**WHAT TO PRODUCE**.
Find all lines in the records that include the word "begin", and copy them out.
━━ DATA FOR REVIEW ━━
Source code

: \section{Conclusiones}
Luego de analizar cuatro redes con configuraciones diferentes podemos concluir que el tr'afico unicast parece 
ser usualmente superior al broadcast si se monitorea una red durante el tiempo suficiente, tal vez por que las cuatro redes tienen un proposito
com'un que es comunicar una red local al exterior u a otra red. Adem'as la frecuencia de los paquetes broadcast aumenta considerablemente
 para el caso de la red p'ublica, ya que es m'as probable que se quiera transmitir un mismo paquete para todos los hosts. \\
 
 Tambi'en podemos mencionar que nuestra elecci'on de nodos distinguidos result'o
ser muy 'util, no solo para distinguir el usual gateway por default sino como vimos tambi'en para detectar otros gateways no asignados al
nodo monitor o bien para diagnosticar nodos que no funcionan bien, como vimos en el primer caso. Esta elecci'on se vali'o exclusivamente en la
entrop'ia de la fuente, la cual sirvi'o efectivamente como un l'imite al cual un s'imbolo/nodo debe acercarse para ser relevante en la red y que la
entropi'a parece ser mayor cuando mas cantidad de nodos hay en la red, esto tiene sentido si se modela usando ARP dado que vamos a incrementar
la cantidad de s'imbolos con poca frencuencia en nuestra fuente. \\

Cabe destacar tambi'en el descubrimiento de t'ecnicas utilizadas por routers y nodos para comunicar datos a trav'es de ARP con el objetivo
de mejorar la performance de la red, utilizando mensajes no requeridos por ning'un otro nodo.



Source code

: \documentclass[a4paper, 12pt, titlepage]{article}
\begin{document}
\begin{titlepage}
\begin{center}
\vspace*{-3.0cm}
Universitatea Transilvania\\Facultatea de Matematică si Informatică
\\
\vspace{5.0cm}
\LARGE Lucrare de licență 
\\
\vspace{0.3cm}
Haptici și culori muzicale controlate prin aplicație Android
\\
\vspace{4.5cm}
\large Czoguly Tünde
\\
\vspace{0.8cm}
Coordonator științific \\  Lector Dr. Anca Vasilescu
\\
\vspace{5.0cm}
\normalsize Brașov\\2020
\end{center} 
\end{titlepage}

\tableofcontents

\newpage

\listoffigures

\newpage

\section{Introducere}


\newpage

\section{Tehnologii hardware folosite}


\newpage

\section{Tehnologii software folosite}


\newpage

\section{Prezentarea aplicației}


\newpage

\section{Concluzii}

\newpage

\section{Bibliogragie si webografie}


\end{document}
━━━
**ANSWER SECTION**.
\begin{document}
\begin{titlepage}
\begin{center}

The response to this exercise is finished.